The company isn't detailing how many of the the workers losing their jobs are in the U.S. on a visa, however.

Microsoft has been urged by Sen. Charles Grassley's (R-Iowa), a leading critic of the H-1B program, to protect the jobs of U.S. workers over foreign workers. In a letter last week to Microsoft CEO Steve Ballmer, Grassley demanded that U.S. workers get priority in keeping their jobs.

But there is nothing in the law that requires a company to cut the jobs of H-1B workers before U.S. workers, say experts. David Kussin, an immigration attorney at Pillsbury Winthrop Shaw Pittman LLP., said, "In fact, the law is very well designed to say that you have to treat H-1Bs the same as U.S. citizens in all regards."

Grassley appears to acknowledge that fact in his letter to Ballmer, arguing that the company has a "moral obligation" to protect U.S. workers. He did not write of a legal obligation.
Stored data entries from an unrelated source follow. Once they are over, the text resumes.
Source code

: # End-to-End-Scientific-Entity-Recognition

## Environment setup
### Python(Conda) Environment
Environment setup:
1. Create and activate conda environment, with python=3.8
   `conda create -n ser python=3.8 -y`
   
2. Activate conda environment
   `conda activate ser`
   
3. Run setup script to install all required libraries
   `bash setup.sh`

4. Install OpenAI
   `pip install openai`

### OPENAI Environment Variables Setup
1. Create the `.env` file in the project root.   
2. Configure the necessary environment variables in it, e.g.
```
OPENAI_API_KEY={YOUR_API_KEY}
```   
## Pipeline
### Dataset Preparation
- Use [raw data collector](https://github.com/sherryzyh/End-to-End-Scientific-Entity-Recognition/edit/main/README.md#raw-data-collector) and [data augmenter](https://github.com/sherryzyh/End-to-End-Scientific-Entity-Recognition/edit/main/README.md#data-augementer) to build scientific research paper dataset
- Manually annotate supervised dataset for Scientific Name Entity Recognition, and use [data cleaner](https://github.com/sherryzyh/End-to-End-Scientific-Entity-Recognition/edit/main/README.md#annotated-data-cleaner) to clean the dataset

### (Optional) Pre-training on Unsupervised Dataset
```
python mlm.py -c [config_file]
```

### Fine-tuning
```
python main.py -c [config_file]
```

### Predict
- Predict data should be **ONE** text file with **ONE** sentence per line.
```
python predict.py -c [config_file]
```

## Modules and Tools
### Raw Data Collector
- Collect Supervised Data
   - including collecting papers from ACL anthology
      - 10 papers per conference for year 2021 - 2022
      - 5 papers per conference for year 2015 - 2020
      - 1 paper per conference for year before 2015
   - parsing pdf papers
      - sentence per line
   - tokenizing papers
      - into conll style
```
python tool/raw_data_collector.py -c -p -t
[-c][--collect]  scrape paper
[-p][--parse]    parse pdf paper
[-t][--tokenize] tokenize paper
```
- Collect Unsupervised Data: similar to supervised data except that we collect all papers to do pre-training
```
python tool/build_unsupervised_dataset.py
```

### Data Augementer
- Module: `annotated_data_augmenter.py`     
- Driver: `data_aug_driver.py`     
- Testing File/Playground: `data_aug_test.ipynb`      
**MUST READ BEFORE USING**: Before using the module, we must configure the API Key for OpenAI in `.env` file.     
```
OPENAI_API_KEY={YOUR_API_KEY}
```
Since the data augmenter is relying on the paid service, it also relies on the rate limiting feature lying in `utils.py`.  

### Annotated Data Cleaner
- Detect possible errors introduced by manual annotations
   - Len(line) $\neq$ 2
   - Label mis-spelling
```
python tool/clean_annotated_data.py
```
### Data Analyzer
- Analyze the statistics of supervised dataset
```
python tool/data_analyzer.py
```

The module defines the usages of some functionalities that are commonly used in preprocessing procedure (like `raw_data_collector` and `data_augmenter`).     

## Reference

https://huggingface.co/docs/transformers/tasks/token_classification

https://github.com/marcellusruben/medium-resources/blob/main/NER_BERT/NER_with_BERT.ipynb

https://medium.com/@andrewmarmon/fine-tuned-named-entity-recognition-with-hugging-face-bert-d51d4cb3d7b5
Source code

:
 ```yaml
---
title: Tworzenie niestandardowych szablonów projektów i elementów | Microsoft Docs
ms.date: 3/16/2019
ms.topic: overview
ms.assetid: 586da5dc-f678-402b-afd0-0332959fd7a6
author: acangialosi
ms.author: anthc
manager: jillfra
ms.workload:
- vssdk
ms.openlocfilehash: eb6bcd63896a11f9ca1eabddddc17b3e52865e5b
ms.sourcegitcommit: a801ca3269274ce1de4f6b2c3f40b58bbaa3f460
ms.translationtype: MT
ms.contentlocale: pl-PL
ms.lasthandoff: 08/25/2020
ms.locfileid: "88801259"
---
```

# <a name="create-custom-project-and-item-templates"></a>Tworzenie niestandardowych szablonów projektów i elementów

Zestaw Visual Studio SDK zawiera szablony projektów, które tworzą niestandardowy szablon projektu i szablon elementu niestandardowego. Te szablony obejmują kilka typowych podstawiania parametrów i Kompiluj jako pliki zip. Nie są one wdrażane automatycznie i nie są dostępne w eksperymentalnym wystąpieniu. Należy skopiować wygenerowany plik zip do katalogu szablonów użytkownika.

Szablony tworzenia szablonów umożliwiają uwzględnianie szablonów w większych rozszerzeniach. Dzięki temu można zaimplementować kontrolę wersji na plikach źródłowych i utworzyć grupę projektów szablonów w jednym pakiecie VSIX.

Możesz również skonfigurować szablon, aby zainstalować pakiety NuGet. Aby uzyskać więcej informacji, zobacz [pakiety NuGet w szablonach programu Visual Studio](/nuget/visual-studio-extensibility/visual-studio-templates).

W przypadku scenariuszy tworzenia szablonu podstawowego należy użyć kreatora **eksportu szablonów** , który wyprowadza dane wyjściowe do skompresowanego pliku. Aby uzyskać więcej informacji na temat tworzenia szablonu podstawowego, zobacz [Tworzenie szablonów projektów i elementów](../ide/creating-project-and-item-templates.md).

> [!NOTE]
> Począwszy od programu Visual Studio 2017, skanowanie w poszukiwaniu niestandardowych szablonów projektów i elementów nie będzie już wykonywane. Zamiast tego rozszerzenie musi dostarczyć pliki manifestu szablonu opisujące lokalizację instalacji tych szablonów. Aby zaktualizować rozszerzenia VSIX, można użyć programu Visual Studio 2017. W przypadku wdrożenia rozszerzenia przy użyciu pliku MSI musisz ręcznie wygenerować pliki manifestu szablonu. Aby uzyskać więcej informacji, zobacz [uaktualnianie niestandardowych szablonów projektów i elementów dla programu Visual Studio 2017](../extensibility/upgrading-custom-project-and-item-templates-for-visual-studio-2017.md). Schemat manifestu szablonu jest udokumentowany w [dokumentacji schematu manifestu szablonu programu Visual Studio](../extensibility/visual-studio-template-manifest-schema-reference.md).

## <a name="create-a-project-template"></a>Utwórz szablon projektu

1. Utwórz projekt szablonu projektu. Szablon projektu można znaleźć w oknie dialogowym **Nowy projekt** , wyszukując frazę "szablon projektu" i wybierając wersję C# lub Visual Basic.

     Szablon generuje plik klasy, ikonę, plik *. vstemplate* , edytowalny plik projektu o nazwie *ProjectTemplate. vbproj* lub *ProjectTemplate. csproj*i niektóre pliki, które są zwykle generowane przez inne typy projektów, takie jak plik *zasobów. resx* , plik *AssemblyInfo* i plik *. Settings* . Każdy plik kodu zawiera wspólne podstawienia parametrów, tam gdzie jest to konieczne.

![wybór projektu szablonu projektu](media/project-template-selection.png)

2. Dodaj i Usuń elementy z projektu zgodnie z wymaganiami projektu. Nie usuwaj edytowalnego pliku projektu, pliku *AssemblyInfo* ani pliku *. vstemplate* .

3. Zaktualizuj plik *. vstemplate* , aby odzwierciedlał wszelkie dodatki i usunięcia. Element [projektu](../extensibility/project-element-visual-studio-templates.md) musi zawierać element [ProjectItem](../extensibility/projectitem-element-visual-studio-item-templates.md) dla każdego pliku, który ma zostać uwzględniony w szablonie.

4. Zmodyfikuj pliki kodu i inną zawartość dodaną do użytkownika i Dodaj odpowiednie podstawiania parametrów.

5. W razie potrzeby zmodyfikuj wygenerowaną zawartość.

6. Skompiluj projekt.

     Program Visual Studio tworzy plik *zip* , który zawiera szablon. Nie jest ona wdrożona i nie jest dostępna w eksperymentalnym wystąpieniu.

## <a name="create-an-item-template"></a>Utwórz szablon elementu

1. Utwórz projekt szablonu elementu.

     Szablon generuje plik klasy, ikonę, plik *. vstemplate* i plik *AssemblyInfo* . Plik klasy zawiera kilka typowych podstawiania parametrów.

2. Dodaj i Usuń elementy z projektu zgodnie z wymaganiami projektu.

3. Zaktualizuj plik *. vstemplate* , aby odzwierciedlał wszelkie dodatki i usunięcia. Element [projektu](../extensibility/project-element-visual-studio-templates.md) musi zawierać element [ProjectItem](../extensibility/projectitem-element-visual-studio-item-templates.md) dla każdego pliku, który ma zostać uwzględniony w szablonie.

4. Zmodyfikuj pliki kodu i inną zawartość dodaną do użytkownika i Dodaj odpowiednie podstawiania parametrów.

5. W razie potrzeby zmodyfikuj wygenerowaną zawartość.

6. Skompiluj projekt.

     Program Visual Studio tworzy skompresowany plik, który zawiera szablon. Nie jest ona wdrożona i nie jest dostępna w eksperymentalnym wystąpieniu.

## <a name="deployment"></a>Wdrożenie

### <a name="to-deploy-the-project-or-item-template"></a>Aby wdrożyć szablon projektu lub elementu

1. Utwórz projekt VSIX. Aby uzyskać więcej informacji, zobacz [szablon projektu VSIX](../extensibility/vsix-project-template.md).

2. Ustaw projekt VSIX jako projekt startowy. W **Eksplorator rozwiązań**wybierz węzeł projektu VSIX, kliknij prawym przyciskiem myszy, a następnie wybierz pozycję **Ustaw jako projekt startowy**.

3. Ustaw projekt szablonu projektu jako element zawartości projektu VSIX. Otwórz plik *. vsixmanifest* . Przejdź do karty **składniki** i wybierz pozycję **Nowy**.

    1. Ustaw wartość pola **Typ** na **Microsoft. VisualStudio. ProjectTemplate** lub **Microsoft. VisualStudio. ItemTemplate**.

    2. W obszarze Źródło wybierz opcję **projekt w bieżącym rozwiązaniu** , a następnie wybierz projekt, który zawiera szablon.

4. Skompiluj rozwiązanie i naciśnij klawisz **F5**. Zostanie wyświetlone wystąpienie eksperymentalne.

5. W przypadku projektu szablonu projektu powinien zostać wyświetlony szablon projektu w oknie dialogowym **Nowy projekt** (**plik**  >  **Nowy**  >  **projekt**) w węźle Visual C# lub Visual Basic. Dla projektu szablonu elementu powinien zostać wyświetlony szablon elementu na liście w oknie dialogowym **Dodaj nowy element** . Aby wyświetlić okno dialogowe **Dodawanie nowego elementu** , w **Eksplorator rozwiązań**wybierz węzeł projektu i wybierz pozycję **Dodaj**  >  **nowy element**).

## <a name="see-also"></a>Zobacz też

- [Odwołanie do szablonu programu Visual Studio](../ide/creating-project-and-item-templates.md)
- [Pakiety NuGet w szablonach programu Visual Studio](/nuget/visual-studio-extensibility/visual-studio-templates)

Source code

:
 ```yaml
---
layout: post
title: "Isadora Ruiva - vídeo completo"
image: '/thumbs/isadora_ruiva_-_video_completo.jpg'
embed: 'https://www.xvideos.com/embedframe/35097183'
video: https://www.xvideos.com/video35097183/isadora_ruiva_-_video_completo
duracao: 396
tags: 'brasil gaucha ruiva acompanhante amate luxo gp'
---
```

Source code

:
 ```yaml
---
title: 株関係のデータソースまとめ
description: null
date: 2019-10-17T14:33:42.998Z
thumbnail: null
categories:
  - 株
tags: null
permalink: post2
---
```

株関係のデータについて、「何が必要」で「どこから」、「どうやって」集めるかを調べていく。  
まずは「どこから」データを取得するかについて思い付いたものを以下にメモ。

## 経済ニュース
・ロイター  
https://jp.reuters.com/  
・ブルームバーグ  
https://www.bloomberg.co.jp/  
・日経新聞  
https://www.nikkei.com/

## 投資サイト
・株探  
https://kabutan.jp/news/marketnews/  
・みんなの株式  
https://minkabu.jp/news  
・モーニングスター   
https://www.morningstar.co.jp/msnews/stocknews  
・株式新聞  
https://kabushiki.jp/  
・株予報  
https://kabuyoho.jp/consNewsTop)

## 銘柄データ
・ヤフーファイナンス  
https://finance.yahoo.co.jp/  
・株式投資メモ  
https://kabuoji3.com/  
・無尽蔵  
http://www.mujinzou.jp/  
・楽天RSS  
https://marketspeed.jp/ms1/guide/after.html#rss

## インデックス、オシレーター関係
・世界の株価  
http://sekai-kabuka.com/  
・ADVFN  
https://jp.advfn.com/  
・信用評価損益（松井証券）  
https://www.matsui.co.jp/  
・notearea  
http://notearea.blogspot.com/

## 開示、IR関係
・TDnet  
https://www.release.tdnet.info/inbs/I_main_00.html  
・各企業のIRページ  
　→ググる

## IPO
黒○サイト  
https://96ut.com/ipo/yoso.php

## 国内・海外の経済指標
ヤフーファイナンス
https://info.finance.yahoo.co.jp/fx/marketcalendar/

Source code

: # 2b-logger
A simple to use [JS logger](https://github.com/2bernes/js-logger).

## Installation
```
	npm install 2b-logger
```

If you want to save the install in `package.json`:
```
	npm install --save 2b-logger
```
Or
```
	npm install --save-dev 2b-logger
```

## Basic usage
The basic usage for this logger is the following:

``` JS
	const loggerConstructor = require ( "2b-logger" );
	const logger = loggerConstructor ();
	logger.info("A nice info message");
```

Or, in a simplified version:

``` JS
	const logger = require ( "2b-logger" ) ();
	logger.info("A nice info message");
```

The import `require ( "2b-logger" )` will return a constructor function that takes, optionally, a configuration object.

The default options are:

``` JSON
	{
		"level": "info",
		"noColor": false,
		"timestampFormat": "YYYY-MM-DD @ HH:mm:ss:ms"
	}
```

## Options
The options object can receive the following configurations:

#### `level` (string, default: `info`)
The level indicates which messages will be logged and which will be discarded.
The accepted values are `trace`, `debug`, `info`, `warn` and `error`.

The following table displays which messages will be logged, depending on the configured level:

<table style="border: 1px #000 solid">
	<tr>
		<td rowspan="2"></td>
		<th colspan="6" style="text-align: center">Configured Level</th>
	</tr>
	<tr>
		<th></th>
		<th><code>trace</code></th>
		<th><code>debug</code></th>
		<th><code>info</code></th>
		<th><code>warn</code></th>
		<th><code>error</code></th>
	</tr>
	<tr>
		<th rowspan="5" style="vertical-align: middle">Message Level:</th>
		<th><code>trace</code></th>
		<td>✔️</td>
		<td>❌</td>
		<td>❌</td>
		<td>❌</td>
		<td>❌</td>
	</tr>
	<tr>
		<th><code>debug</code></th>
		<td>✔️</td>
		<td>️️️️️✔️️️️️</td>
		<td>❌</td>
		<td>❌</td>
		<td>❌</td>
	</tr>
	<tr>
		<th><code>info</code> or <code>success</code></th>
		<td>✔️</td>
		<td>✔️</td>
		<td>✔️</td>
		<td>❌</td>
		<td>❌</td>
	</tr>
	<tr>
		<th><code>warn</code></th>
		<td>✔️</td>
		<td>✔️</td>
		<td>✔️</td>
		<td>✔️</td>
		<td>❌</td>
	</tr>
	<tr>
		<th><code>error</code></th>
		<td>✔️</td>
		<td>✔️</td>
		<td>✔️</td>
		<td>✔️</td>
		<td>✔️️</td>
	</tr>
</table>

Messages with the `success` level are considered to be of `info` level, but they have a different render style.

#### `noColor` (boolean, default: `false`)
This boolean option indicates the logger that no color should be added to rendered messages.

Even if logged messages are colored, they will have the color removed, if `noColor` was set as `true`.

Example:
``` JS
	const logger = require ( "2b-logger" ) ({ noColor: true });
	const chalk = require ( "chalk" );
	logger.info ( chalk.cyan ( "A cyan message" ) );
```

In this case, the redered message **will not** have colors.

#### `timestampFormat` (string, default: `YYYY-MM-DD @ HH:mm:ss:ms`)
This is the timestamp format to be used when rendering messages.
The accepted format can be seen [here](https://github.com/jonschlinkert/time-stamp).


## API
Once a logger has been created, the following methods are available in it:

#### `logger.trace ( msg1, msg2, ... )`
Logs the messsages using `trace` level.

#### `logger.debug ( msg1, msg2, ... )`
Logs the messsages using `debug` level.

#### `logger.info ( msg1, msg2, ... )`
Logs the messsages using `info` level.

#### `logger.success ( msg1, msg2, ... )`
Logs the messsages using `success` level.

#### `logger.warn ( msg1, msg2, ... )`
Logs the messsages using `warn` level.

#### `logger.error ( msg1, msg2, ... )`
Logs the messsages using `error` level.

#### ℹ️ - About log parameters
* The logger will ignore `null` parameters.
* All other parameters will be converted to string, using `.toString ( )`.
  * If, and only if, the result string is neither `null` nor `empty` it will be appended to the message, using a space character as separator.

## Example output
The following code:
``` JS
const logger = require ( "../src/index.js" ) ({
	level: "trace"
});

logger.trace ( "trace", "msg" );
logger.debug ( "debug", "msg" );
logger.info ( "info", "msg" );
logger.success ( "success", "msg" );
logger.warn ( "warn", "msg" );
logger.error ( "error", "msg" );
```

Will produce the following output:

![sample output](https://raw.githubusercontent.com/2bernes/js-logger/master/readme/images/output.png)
Microsoft will not disclose the number of H-1B workers on its payroll and it is hard to get a complete picture on any company's visa use from the U.S. Citizenship and Immigration Service, but Microsoft is considered a leading H-1B employer.

From available department data, in two years alone, 2006 and 2007, it received approval for nearly 2,300 visas. Microsoft has hired foreign workers under the H-1B program, which has been used heavily by technology companies since the 1990s, in previous years.

The Washington Alliance of Technology Workers, or WashTech, a labor group based in Seattle, says it is trying to determine how many foreign workers are being affected by the layoffs. "I know this is a secret they will try very hard to keep," said Priyanka Joshi, a spokeswoman for WashTech.

Citing an an Indian press report that says Microsoft is not laying off employees at its India operations, Joshi said the move to lay off workers in the U.S. and not overseas "is completely unfair." A Microsoft representative could not be reached immediately to confirm those accounts.

Microsoft spokesman Lou Gellos said in a statement that the jobs cuts were "based on a detailed assessment of our current and future business opportunities."

"The initial reductions we announced affect employees in a number of business units, and a significant number of the affected employees are foreign citizens working in this country on a visa," Gellos said in the statement.
He said the firm recognizes "the human impact that our workforce reduction has on every affected worker and their families."

"For many of the employees here on a visa, being laid off means that they have to leave the country on very short notice, in many cases uprooting families and children," Gellos said.

Indeed, H-1B visa holders who are laid off face some difficult decisions. As soon as the employee looses his or her job, technically, "you are no longer eligible to be in the United States," said attorney Kussin.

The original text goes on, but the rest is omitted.